Reflexive denial I

5 03 2017

We earlier posted from the annual US State Department’s human rights report on Thailand.

These days, the military dictatorship responds to negative human rights allegations and reports in a reflexive way. It denies and lies.

A report at the Bangkok Post is the latest example of this unthinking and deceitful response. This time it is from the Ministry of Foreign Affairs, which operates now at the level equivalent with the official spokesmen of the junta.

The Foreign Ministry covers for the regime’s failures, stating:

The report is an exercise carried out unilaterally by the United States of America to present the situation in Thailand from an outside perspective. Many of the concerns, statistics and case studies cited in the report come from unidentified or unverified sources….

The Ministry is saying believe us and our military dictatorship over any other sources.

The “unidentified or unverified sources” are mainly reports from local NGOs with long experience of the issues they deal with.
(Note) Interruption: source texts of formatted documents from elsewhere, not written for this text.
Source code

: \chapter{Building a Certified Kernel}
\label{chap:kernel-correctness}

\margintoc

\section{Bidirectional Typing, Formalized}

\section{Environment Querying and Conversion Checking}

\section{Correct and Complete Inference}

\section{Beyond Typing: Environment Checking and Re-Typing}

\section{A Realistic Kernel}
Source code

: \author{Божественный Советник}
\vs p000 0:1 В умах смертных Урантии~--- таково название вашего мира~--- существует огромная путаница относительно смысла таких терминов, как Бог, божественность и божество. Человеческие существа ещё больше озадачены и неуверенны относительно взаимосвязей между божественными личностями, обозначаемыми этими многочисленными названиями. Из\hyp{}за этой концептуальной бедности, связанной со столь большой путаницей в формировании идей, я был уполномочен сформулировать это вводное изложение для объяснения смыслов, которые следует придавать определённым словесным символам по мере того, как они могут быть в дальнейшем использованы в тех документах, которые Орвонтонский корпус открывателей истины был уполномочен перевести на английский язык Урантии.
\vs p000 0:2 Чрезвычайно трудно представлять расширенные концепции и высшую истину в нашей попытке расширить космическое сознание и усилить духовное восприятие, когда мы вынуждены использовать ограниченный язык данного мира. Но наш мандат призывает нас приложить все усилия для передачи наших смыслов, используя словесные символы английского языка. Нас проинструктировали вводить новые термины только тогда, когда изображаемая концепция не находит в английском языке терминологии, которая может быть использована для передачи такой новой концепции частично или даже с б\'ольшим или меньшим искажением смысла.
As far as we can tell, almost all points made in the US report have been reported in the local media as well (for how the dictatorship is screwing the media, read this report).

The Ministry engages in propaganda for the military regime:

The government is committed to the implementation of the roadmap towards achieving sustained democracy, social harmony and lasting stability … Laws and orders that have been issued by virtue of the Interim Constitution have the objectives of preserving public order and solving problems that have been long overdue and could not otherwise be addressed with ordinary legislation….
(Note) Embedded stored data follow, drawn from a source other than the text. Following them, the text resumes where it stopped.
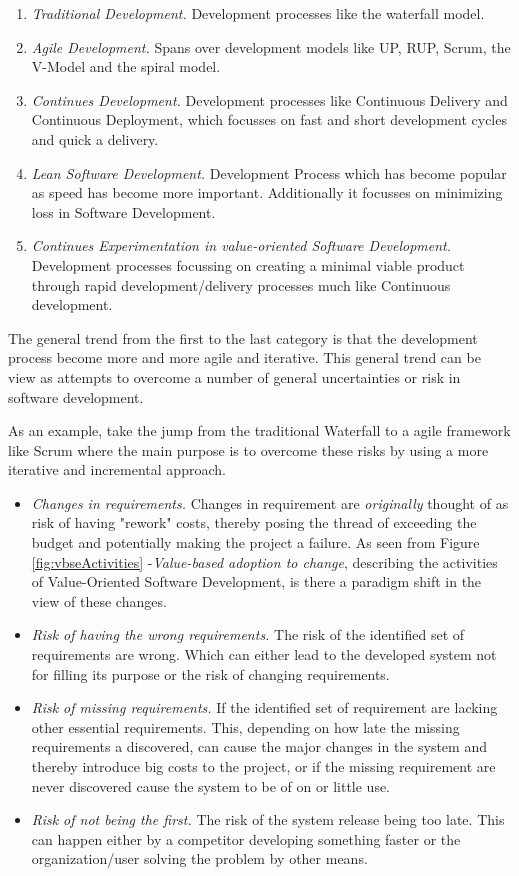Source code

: \documentclass{sig-alternate}
\begin{document}
\begin{enumerate}
\item \textit{Traditional Development.} Development processes like the waterfall model.
\item \textit{Agile Development.} Spans over development models like UP, RUP, Scrum, the V-Model and the spiral model.
\item \textit{Continues Development.} Development processes like Continuous Delivery and Continuous Deployment, which focusses on fast and short development cycles and quick a delivery.
\item \textit{Lean Software Development.} Development Process which has become popular as speed has become more important. Additionally it focusses on minimizing loss in Software Development.
\item \textit{Continues Experimentation in value-oriented Software Development.} Development processes focussing on creating a minimal viable product through rapid development/delivery processes much like Continuous development.
\end{enumerate}

The general trend from the first to the last category is that the development process become more and more agile and iterative. This general trend can be view as attempts to overcome a number of general uncertainties or risk in software development.

As an example, take the jump from the traditional Waterfall to a agile framework like Scrum where the main purpose is to overcome these risks by using a more iterative and incremental approach\cite{sutherland:scrum}.

\begin{itemize}
\item \textit{Changes in requirements.} Changes in requirement are \textit{originally} thought of as risk of having "rework" costs, thereby posing the thread of exceeding the budget and potentially making the project a failure. As seen from Figure \ref{fig:vbseActivities} -\textit{Value-based adoption to change}, describing the activities of Value-Oriented Software Development, is there a paradigm shift in the view of these changes.
\item \textit{Risk of having the wrong requirements.} The risk of the identified set of requirements are wrong. Which can either lead to the developed system not for filling its purpose or the risk of changing requirements.
\item \textit{Risk of missing requirements.} If the identified set of requirement are lacking other essential requirements. This, depending on how late the missing requirements a discovered, can cause the major changes in the system and thereby introduce big costs to the project, or if the missing requirement are never discovered cause the system to be of on or little use.
\item \textit{Risk of not being the first.} The risk of the system release being too late. This can happen either by a competitor developing something faster or the organization/user solving the problem by other means.
\end{itemize}
\end{document}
Actually, they mean “sustainable democracy,” which is a non-democratic political system controlled by the military, the royalist elite and the monarchy itself. Using “laws and orders that have been issued by virtue of the Interim Constitution” is acknowledging that the military dictatorship makes up its laws that mean it can do anything it wants and call it “lawful.”

That’s what military dictatorships do.

It then states: “the government [they mean the junta] exercises this power only when necessary, with prudence and in the best interest of the nation.” Article 44 has been used umpteen times to do minor things like make administrative changes to a broader use to repress regime opponents and to run operations against “seditious” monks. It uses its self-granted powers to repress and to give itself and its minions impunity.

That’s what military dictatorships do.

Oddly, while rejecting that which it deems anti-regime, the Ministry “saw a bright side to the report, saying it recorded advancement in several areas such as gender equality, combating trafficking in persons, and lifting of prosecution of civilians under military jurisdiction.”

Presumably those bits of the report weren’t “carried out unilaterally” or from “an outside perspective” and did not use “statistics and case studies … from unidentified or unverified sources.”